Иван Комиссаров:
IMHO, it should be a Qt6 feature. It’s awesome.

However, I liked the idea (is it deprecated or what?) of a template method
template<typename T, typename Args…>
std::observer_ptr<QObject> qMakeChild(gsll::not_null<std::observer_ptr<QObject>> parent, Args… args)
{
    return parent->adoptChild(std::make_unique<T>(args));
}

For some classes, notably QLayout constructing with a parent is different from setting a parent later. The former automatically sets the layout, whereas the later doesn't.

So, what you would need to do is in pseudo code:

std::observer_ptr<QObject> qMakeChild(gsll::not_null<std::observer_ptr<QObject>> parent, Args… args)
{
     auto obj = std::make_unique<T>(args);
     if hasMember(T:initWithParent)
         obj->initWithParent(parent)
    return parent->adoptChild(std::move(obj));
}

And obviously create a initWithParent method on all classes that are special like QLayout. I didn't explore that, as it didn't feel that nice to me



Maybe I’m asking too much, but it would be nice get rid of raw pointers completely switching to pair std::unique_ptr/std::observer_ptr

I don't think observer_ptr has only miniscule benefit over a raw pointer and I think it's ugly.

Thiago Macieira:
On Friday, 3 May 2019 10:22:20 PDT Daniel Teske wrote:
std::unique_ptr<QPushButton> rightButton =
std::make_unique<QPushButton>("RIGHT");
layout->addWidget(std::move(rightButton));
The problem in this particular example is that once you've added the widget, the rightButton smart pointer no longer has a pointer. You can't continue to set up your push button. In most cases, this is just a matter of moving the set up before the addition / reparenting, or using the other idiom where the
object is never in a smart pointer in the first place.

So this begs the question of whether std::unique_ptr is the best smart pointer for this scenario. Would it make sense to create one that understands parent-
child relationship?

addWidget could return a raw pointer to he widget, also that would require making addWidget and a bunch of other functions templates.

(They need to be templates, because we want to return the subclass that is stored in the unique_ptr, that is: T * addWidget(std::unique_ptr<T>) is the right signature.)
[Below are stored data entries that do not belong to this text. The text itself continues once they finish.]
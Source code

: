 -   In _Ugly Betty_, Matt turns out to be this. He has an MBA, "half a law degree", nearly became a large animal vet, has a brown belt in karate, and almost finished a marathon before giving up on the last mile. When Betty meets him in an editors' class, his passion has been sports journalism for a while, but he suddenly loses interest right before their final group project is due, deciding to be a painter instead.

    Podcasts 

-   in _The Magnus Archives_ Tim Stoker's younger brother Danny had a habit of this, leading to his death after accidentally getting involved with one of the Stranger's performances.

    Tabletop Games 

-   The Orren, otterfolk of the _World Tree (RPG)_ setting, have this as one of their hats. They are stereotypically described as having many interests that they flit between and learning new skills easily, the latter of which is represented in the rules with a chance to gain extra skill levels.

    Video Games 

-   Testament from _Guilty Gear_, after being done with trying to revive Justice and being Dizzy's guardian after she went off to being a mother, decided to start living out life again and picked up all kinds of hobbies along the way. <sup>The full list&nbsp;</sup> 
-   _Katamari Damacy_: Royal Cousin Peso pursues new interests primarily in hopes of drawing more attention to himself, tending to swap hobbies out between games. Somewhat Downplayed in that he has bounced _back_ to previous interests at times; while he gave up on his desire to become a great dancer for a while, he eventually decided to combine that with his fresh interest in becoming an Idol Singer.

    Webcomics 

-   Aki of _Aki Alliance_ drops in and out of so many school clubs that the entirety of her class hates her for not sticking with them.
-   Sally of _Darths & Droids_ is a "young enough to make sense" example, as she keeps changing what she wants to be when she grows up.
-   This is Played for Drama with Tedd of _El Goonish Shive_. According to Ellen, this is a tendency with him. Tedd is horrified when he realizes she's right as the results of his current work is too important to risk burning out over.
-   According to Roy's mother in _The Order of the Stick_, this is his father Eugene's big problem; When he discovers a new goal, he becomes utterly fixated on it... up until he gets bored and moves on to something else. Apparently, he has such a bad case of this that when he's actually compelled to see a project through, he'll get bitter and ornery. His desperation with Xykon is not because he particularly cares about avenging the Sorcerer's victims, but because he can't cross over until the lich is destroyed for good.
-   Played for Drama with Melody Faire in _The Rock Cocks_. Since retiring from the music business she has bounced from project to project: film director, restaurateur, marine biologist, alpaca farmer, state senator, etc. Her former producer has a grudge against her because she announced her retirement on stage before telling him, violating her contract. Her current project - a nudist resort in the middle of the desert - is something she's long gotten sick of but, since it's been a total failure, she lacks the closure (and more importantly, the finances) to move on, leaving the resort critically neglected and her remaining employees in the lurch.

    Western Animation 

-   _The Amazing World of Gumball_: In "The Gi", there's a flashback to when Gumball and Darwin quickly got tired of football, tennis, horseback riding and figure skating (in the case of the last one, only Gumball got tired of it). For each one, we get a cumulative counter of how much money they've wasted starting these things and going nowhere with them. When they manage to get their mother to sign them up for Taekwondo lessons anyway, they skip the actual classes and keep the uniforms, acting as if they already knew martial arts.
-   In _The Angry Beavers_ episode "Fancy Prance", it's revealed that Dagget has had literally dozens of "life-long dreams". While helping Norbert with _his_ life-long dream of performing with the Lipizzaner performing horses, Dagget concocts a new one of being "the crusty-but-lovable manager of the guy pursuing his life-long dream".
But, on the topic of using our own smart pointer class.

I think unique_ptr actually works well enough with Qt's parent/child relationship with the right apis, because both use similar enough concepts.

Using the standards mechanism for memory management has the benefit that it is well-known outside the Qt world and aligns Qt better with modern practices, whereas our own smart pointer is again our own very different corner of C++.

I think that standard C++ is developing quite rapidly and for Qt's to profit from that development it needs to try harder to adopt changes in C++. And I believe that to be critical to Qt's long term success.

std::unique_ptr<QPushButton> rightButton = std::make_unique<QPushButton>("RIGHT"); layout->addWidget(std::move(rightButton));

To really, really, really nitpick, this last line is (or feels) wrong: layouts do not take ownership of the widgets they manage. An ownership transfer MAY happen immediately (if the layout is installed) or later (as soon as the layout is installed).
I actually didn't know that and must have missed it. ( There are obviously lots of apis, I did check the documentation and read the implementation of most functions, but it's rather likely that a bunch of my implementations miss subtle details.)

So, what the function should do is to always do take ownership and if that requires behaving a bit differently than addWidget, so be it.

For example one case where I did catch something like that, the two variants of QAbstractItemView::setIndexWidgetbehave slightly differently.

* If the model index is valid, both take ownership of the widget.
* If the model index is invalid
    * The normal version does nothing
    * The unique_ptr version deletes the widget

Now, I'm in a bit of a hurry atm, but QLayout basically would need to ensure that any unique_ptrs that it took ownership of are either passed on to its parent widget, or are deleted in ~QLayout.